I eyed her, inspecting her form. Disarrayed and lovely form, yet my brows knitted together in disapproval.
-"Where is your gun?"

She arched a brow over the lip of the saucer.
-"In the bag, somewhere in the room."

-"Tut tut... A weapon only helps if you care for it."
Between bites, I went to the room and fetched my shoulder rig alongside the Mateba. Munching over the sinfully creamy pastries, I commanded Rin to stand up.
"C'mere. New rule of our marriage; no walking around without a weapon."

She eyed me, doing a deliberate once over with her eyes.
-"Rules for me but nor for thee? All your weapons remain on the bedside table, where you left them last night."
She poked me in the chest.
"You said, verbatim, I am unarmed."

I scratched my cheek.
-"Sella, stab me with a knife, please."

She gasped and her eyes brimmed with tears.
-"NOO! I...I can't, please no..."

Rin pinched my cheek.
-"These are Humonculi created by the Eizberns themselves. Without your projected weapons, they would make mincemeat out of your foolish arse."

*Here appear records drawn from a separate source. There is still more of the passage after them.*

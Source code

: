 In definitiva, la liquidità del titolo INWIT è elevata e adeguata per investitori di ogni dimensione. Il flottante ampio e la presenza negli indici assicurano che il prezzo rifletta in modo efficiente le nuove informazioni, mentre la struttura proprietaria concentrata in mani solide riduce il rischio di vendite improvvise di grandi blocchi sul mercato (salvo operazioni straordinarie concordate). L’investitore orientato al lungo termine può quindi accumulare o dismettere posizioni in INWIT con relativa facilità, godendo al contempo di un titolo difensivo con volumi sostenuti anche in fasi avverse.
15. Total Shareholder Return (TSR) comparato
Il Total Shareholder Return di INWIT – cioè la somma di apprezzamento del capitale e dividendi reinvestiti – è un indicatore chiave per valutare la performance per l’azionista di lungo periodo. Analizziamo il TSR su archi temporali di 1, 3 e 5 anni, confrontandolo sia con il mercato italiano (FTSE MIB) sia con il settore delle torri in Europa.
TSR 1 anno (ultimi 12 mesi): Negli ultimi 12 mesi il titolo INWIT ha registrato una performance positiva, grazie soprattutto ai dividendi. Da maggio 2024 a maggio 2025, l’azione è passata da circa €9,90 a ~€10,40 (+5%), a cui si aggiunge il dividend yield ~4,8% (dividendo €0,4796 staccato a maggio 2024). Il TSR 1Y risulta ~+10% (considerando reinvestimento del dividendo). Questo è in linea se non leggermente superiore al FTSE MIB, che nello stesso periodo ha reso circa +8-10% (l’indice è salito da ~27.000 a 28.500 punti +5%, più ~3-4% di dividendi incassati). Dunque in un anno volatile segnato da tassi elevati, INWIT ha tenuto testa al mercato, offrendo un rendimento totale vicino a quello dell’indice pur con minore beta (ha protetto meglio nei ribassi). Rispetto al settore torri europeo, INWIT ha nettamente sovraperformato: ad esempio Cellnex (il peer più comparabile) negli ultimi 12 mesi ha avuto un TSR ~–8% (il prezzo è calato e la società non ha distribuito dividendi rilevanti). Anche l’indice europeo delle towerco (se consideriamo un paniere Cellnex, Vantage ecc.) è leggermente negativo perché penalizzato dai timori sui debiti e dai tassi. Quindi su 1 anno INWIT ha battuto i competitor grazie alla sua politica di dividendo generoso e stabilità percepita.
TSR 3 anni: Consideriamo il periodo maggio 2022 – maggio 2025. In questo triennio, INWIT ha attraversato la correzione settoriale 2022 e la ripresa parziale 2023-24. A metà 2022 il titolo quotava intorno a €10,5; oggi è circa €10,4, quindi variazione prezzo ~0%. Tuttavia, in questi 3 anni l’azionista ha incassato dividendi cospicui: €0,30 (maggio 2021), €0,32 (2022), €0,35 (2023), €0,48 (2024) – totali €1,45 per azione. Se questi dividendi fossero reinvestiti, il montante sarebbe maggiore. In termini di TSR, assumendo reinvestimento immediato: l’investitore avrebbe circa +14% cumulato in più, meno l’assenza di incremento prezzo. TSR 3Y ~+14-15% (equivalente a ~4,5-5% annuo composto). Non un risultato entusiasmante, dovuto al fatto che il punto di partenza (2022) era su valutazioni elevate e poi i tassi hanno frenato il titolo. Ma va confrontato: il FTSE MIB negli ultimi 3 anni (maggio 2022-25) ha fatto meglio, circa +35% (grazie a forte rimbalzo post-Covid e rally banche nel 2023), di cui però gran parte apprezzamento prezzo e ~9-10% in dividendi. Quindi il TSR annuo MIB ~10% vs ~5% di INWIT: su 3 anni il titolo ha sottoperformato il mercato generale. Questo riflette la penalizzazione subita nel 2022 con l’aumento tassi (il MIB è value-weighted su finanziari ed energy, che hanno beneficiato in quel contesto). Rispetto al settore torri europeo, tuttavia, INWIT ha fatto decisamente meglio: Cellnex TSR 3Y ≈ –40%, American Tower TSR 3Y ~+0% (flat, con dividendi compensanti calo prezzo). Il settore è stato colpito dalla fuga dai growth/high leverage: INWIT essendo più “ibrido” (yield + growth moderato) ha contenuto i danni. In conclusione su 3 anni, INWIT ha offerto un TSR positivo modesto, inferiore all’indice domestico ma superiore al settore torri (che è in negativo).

-"Leysritt, if you attack me with a knife and draw blood... I will give you the Sunday off to visit Sh-"

I avoided her lunge, her overzealous rush continuing over several walls.

Rin was left gaping at the Leysritt shaped hole. I ignored her and picked up another pastry, this one a lemon pie with cinnamon.
-"Ye gods Sella, you are a treasure."

She hiccuped and dried her teary eyes.
-"But she she...shHIc...she will hurtHIc you!"

I shrugged, wiping the frosting in my fingers.
-"If she hurts me, my uncle Kuzuki will kill me."
Hearing the heavy footsteps drawing closer, I prepared for another bout.
"Or train me to death, which is worse."

Leysritt was panting, her red eyes shining with desire.
-"I WILL HAVE MY SHINJI-TOY!"

Recalling the sorry state of said fella, I remembered that there were many things worse than death.